*Work order:* Among the entries below, how many lines hold "URLs"? Reply with the number only.

*Data:*
»»

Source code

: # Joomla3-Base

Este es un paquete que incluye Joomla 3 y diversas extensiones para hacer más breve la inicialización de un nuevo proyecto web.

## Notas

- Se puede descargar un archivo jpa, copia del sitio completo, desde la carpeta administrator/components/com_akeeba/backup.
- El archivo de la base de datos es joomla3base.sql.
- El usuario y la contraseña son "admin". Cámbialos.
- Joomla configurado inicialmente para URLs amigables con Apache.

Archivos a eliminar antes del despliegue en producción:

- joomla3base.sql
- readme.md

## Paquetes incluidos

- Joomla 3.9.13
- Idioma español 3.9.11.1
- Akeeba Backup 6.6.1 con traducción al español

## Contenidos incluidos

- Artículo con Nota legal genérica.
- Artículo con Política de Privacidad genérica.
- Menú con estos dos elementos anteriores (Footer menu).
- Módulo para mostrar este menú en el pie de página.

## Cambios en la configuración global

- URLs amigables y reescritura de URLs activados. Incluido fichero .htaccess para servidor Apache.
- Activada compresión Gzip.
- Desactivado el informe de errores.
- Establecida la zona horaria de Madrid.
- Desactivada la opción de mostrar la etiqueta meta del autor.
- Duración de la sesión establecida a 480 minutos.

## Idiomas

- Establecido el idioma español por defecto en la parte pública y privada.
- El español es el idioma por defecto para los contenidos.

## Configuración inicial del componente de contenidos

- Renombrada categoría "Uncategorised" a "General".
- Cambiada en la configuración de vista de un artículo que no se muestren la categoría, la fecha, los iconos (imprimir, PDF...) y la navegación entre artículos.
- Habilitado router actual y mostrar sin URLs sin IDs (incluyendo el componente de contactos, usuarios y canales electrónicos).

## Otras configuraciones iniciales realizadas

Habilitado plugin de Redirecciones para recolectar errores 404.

««

*Answer box:* 3